- Original title: Poem of The Road
- First published in: Leaves of Grass (Second Edition)
- Country: United States of America
- Language: English
- Form: Free verse
- Meter: No regular meter
- Rhyme scheme: No fixed rhyme scheme
- Publication date: 1856

Full text
- Leaves of Grass (1882)/Song of the Open Road at Wikisource

= Song of the Open Road (poem) =

Poem from Walt Whitman's 1856 collection Leaves of Grass

Song of the Open Road is a lyric poem by Walt Whitman, first published in the second edition of his most significant work 'Leaves of Grass' in 1856 as "Poem of The Road". The central theme of the poem celebrates freedom, travel, self-discovery, and equality.

== Historical Context ==
The poem was originally published as "Poem of The Road" in the Second Edition of Leaves of Grass, and received its present title in 1867. Whitman's own interpretation of the work is most nearly expressed in a book on which he collaborated; where it is called "a mystic and indirect chant of aspiration toward a noble life, a vehement demand to reach the very highest point that the human soul is capable of attaining... a religious poem in the truest and best sense of the term".

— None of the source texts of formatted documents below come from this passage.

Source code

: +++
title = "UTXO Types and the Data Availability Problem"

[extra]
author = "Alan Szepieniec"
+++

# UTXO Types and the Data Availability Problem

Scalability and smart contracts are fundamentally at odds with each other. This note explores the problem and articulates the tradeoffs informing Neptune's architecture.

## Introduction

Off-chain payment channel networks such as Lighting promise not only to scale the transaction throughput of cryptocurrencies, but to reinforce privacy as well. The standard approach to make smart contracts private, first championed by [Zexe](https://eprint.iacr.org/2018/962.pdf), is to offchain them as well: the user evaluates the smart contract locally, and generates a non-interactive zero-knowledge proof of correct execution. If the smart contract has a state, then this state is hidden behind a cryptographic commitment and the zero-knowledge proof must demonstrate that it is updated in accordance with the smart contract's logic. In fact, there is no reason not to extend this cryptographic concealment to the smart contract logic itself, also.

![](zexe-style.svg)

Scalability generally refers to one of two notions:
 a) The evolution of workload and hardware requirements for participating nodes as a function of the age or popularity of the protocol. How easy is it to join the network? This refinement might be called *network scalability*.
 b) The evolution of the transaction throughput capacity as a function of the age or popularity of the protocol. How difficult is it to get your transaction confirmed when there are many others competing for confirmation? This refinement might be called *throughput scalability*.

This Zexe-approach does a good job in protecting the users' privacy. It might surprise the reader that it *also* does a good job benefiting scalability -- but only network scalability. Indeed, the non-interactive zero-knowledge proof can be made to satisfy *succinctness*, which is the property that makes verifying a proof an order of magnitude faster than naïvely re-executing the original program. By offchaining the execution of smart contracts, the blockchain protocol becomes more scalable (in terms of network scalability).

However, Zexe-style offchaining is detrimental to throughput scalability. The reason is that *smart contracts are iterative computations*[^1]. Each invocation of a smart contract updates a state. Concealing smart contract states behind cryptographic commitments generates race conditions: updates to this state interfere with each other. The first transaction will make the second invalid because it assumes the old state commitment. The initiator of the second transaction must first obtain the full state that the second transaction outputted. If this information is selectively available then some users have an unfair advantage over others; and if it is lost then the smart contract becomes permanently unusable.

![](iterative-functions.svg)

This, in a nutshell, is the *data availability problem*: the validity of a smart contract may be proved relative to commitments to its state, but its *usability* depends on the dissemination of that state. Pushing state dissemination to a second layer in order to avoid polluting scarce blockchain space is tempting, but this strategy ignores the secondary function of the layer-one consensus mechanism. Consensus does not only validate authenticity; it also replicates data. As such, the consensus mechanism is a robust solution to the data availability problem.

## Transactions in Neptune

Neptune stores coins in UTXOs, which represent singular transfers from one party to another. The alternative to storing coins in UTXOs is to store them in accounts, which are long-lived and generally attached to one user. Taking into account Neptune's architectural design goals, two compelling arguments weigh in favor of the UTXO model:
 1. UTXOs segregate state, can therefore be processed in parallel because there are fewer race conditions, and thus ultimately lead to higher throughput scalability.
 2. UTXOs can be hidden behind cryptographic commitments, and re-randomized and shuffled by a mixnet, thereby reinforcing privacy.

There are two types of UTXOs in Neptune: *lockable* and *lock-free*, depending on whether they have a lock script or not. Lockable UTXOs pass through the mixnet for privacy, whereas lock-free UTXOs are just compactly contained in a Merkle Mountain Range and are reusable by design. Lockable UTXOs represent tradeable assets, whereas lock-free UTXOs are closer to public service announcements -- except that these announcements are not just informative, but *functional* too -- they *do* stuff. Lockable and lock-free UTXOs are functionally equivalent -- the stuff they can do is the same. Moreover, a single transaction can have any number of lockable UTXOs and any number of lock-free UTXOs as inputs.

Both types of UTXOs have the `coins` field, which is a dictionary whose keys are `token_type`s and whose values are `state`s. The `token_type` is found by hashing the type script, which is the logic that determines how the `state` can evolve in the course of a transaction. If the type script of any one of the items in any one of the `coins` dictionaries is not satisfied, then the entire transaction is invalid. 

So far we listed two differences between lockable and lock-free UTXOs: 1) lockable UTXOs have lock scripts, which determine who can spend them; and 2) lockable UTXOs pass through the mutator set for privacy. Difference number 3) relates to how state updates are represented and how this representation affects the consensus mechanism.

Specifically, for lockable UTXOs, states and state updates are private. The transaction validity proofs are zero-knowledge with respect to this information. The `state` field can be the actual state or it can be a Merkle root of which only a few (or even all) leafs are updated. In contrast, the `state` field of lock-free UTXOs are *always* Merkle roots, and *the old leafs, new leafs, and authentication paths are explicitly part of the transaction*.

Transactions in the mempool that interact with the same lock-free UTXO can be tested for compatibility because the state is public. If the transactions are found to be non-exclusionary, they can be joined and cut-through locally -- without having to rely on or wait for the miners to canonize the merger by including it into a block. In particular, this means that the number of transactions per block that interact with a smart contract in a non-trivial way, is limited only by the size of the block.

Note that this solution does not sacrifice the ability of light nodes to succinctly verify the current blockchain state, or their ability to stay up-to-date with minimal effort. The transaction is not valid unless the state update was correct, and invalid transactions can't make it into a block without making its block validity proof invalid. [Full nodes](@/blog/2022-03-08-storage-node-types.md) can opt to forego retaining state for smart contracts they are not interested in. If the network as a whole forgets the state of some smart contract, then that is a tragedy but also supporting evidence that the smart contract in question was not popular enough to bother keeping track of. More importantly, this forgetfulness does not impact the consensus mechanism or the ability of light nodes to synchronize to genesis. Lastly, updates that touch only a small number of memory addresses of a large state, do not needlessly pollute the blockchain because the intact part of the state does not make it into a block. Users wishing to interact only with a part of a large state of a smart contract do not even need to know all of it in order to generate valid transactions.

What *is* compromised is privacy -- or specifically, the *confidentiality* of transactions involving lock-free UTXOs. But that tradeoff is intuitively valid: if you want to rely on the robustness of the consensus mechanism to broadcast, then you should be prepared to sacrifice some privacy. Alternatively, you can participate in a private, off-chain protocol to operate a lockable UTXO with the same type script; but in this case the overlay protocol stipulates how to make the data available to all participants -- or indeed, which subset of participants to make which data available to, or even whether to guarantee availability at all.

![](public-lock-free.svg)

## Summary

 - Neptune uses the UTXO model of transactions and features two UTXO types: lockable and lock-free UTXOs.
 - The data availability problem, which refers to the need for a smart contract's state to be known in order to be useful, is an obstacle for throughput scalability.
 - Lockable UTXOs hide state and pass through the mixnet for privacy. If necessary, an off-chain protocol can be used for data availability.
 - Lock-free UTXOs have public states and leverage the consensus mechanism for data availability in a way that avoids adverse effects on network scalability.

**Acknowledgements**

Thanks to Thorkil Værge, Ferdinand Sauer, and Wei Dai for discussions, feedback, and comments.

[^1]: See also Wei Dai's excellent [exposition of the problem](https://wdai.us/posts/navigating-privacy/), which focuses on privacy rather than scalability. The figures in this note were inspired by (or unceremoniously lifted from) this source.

== Structure and Poetic Devices ==
Its 224 lines were divided into fifteen section in 1881. Anthologies and educational textbooks often reprint only the opening section, which introduces many of the poem's central themes. The poem is written in free verse without a regular meter or rhyme scheme; a characteristic feature of Whitman's poetic style.

== Concepts ==
The historical context found in “Song of The Open Road” is describing the westward expansion of the United States, “an era characterized by the call of adventure and opportunity for those courageous enough make the journey west, i.e. to follow the open road,” (Kreidler). Kreidler discussed how Whitman was greatly influenced by politics and political movements. Using the westward expansion as inspiration in this piece allowed for Whitman’s audience to better understand and relate to this poem. Whitman also incorporates some religious contexts, like referencing Swedenborgianism. Kreidler explains that, “Swedenborgianism espoused a belief that a spiritual component existed within every living and material being. Swedenborg also believed that every part of the body held a particular communication with the Divine.” In Whitman’s poem the readers can see this belief when he starts to introduce the “Song” in Section 7, “Here is the efflux of the soul; / The efflux of the soul comes from within through embower'd gates, ever provoking questions.”

== The Ending==
Whitman ends his poem “with the persona awaiting an affirmative response from his reader” (Kummings). The narrator in his poem reaches his hand out to the reader and asks them to join him on the journey. Whitman added this as his poem ending to make the reader question, “will they join him on this journey through the open road?” (Kummings). It is almost as if the narrator doesn’t want to complete the journey of life on his own; he wants the company. This is not a common approach in poem endings, but Whitman also wants to make his readers question, “do you want to complete the journey alone, or do you want to accompany someone for the rest of your life's journey?” By leaving his readers questioning their life choices, Whitman is able to help them figure out their life in a way.